Software Fault Prevention by Language Choice
started 2/10/2004; 2:15:14 AM - last post 2/21/2004; 6:43:10 PM
|
|
Ehud Lamm - Software Fault Prevention by Language Choice
2/10/2004; 2:15:14 AM (reads: 8520, responses: 12)
|
|
Software Fault Prevention by Language Choice |
Software Fault Prevention by Language Choice:Why C is Not My Favorite Language. Richard Fateman.
This paper was mentioned in the discussion following the Kuro5hin article Why C Is Not My Favourite Programming Language which everyone seems to be discussing at the moment. Nothing particularly new in that article, but since it is aimed at working programmers, it may have a bit more success than more in depth critiques of C.
Fateman's paper contrasts C with Lisp, making it quite amusing. Had I written it I would have chosen Ada instead of Lisp, seeing as the paper doesn't try to attack the imperative paradigm, merely C, once the standard bearer. Seeing its offsprings, you start to develop fond memories of C, but I'll save that for another time...
Posted to critiques by Ehud Lamm on 2/10/04; 2:17:17 AM
|
|
|
|
Mark Evans - Re: Software Fault Prevention by Language Choice
2/10/2004; 6:32:08 PM (reads: 465, responses: 0)
|
|
|
Ehud Lamm - Re: Software Fault Prevention by Language Choice
2/10/2004; 8:46:08 PM (reads: 462, responses: 0)
|
|
A new buffer overflow secuity hole from MS... You just go to love these languages, they'll keep us busy for years.
|
|
Isaac Gouy - Re: Software Fault Prevention by Language Choice
2/11/2004; 11:10:40 AM (reads: 359, responses: 1)
|
|
Kuro5hin article
"Pascal has matured and grown in leaps and bounds, becoming a premier commercial language."
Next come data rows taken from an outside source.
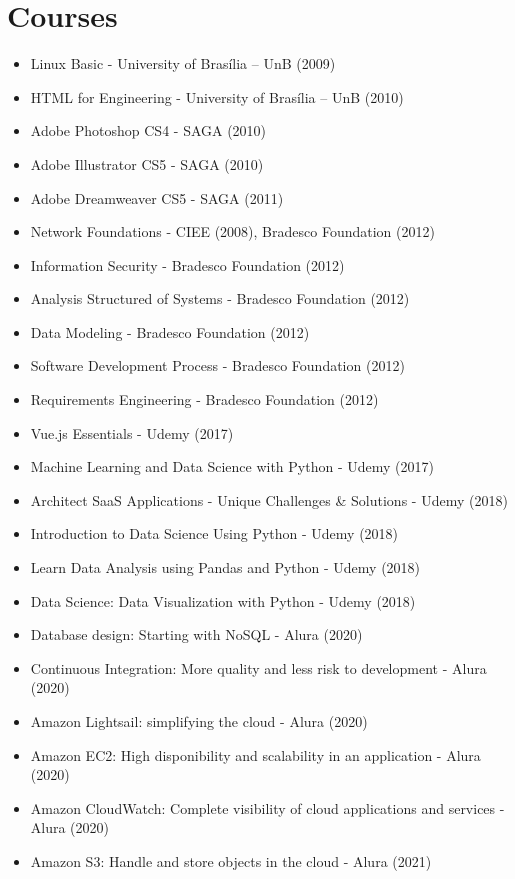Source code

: \section{Courses}
\begin{itemize}
    \item Linux Basic - University of Brasília – UnB (2009)
    \item HTML for Engineering - University of Brasília – UnB (2010)
    \item Adobe Photoshop CS4 - SAGA (2010)
    \item Adobe Illustrator CS5 - SAGA (2010)
    \item Adobe Dreamweaver CS5 - SAGA (2011)
    \item Network Foundations - CIEE (2008), Bradesco Foundation (2012)
    \item Information Security - Bradesco Foundation (2012)
    \item Analysis Structured of Systems - Bradesco Foundation (2012)
    \item Data Modeling - Bradesco Foundation (2012)
    \item Software Development Process - Bradesco Foundation (2012)
    \item Requirements Engineering - Bradesco Foundation (2012)
    \item Vue.js Essentials - Udemy (2017)
    \item Machine Learning and Data Science with Python - Udemy (2017)
    \item Architect SaaS Applications - Unique Challenges & Solutions - Udemy (2018)
    \item Introduction to Data Science Using Python - Udemy (2018)
    \item Learn Data Analysis using Pandas and Python - Udemy (2018)
    \item Data Science: Data Visualization with Python - Udemy (2018)
    \item Database design: Starting with NoSQL - Alura (2020)
    \item Continuous Integration: More quality and less risk to development - Alura (2020)
    \item Amazon Lightsail: simplifying the cloud - Alura (2020)
    \item Amazon EC2: High disponibility and scalability in an application - Alura (2020)
    \item Amazon CloudWatch: Complete visibility of cloud applications and services - Alura (2020)
    \item Amazon S3: Handle and store objects in the cloud - Alura (2021)

\end{itemize}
Huh? Delphi? (On that basis we could argue that C had matured and ... into Java.)
Countering buffer overflows
"In nearly all computer languages, both old and new, trying to overflow a buffer is normally detected and prevented automatically by the language itself (say, by raising an exception or adding more space to the buffer as needed). But there are two languages where this is not true: C and C++...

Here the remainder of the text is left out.